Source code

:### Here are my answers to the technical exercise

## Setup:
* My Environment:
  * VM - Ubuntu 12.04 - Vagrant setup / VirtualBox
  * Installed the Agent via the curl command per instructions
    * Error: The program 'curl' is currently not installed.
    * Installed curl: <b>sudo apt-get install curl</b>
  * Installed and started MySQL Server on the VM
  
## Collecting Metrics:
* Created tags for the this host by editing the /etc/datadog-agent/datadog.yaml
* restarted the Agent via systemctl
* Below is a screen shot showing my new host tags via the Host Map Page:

What the task asks => Exact copies of all the lines above are required.

Answer to the exercise =>
Source code

:### Here are my answers to the technical exercise

## Setup:
* My Environment:
  * VM - Ubuntu 12.04 - Vagrant setup / VirtualBox
  * Installed the Agent via the curl command per instructions
    * Error: The program 'curl' is currently not installed.
    * Installed curl: <b>sudo apt-get install curl</b>
  * Installed and started MySQL Server on the VM
  
## Collecting Metrics:
* Created tags for the this host by editing the /etc/datadog-agent/datadog.yaml
* restarted the Agent via systemctl
* Below is a screen shot showing my new host tags via the Host Map Page:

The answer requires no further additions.